Sharper divide among educational and housing status groups here
Divisions along school and housing types stronger than those across race and religion, say researchers
Those who studied in elite schools are less likely to befriend those from non-elite ones, a local study has found.
And those living in private homes are less inclined to form social relationships with their public housing counterparts.
These were among the results drawn from "A Study on Social Capital in Singapore" by the Institute of Policy Studies (IPS), which surveyed 3,000 people - 82 per cent of them Singaporeans and the rest permanent residents.
The findings of the study, which was supported by the Ministry of Culture, Community and Youth, suggest a clear class divide in Singapore, said its researchers - IPS deputy director (research) Dr Gillian Koh and National University of Singapore Associate Professors Vincent Chua and Tan Ern Ser.
IPS said in a press release yesterday: "We believe that more can be done to facilitate improved mixing, especially between people with different school backgrounds, and between those living in private and public housing."
Participants were asked to name and detail people in their social support networks in relation to their everyday lives from January to July last year.
These included - whom the participants would choose to confide in, whom they would play sports or socialise with, to even whom they would borrow money from, as well as whom they had difficulty relating to.
The researchers then measured their social capital, or the "good social outcomes that stem from these social networks," Dr Koh told The New Paper.
According to the study, an average Singaporean's social network has 5.8 friends or acquaintances.
Respondents could easily think of a friend of a different gender, age or race, but they were less likely to name someone from another status in terms of school and housing types.

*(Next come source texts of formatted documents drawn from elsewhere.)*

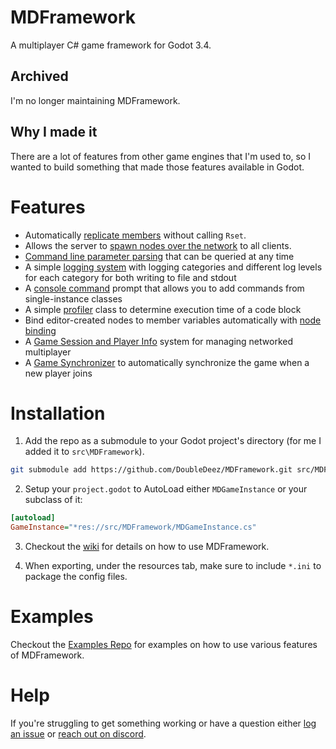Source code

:# MDFramework
A multiplayer C# game framework for Godot 3.4.

## Archived
I'm no longer maintaining MDFramework.

## Why I made it
There are a lot of features from other game engines that I'm used to, so I wanted to build something that made those features available in Godot.

# Features
* Automatically [replicate members](https://github.com/DoubleDeez/MDFramework/wiki/Automatic-Member-Replication) without calling `Rset`.
* Allows the server to [spawn nodes over the network](https://github.com/DoubleDeez/MDFramework/wiki/Networked-Node-Spawning) to all clients.
* [Command line parameter parsing](https://github.com/DoubleDeez/MDFramework/wiki/Parsing-Command-Line-Arguments) that can be queried at any time
* A simple [logging system](https://github.com/DoubleDeez/MDFramework/wiki/Logging-System) with logging categories and different log levels for each category for both writing to file and stdout
* A [console command](https://github.com/DoubleDeez/MDFramework/wiki/Command-Console) prompt that allows you to add commands from single-instance classes
* A simple [profiler](https://github.com/DoubleDeez/MDFramework/wiki/Performance-Profiling) class to determine execution time of a code block
* Bind editor-created nodes to member variables automatically with [node binding](https://github.com/DoubleDeez/MDFramework/wiki/Node-Binding)
* A [Game Session and Player Info](https://github.com/DoubleDeez/MDFramework/wiki/Game-Session) system for managing networked multiplayer
* A [Game Synchronizer](https://github.com/DoubleDeez/MDFramework/wiki/Game-Synchronizer) to automatically synchronize the game when a new player joins

# Installation
1. Add the repo as a submodule to your Godot project's directory (for me I added it to `src\MDFramework`).
```bash
git submodule add https://github.com/DoubleDeez/MDFramework.git src/MDFramework
```

2. Setup your `project.godot` to AutoLoad either `MDGameInstance` or your subclass of it:

```ini
[autoload]
GameInstance="*res://src/MDFramework/MDGameInstance.cs"
```

3. Checkout the [wiki](https://github.com/DoubleDeez/MDFramework/wiki) for details on how to use MDFramework.

4. When exporting, under the resources tab, make sure to include `*.ini` to package the config files.

# Examples

Checkout the [Examples Repo](https://github.com/DoubleDeez/MDFramework-Examples) for examples on how to use various features of MDFramework.

# Help

If you're struggling to get something working or have a question either [log an issue](https://github.com/DoubleDeez/MDFramework/issues) or [reach out on discord](https://discord.gg/UH49eHK).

While the study suggested Singapore's efforts in bridging gaps across race and religion are "paying off", Dr Koh said more can be done to close the divide based on educational status and housing type.
"What we found, surprisingly, is that Singaporeans are mixing across race, religious and nationality lines better than we expected. But social mixing across status boundaries is much lower and weaker," she added.
"We have put in a lot of effort to encourage and facilitate mixing across racial and religious lines... we must redouble our efforts to ensure the natural tendency for people to cluster around their status boundaries does not worsen, or in fact might improve so there will be a stronger, more cohesive and inclusive Singapore."
Prof Tan said this "class divide" could be dangerous, and society as a whole will gain if this can be avoided.
He told TNP: "Class divides can produce social tension, instability and lack of social well-being. A diverse network could produce cross-class understanding and, more importantly, social support and access to opportunities."
It takes the work of everyone, including the Government, to raise diversity in social ties, said the IPS researchers.
"We wish to encourage Singaporeans to take up opportunities to interact and make friends with people outside of their usual circles centred on a common race, language, religion, educational and housing background," they said.
"We also wish to encourage government agencies and community leaders to do more to create the structures and programmes that encourage such mixing."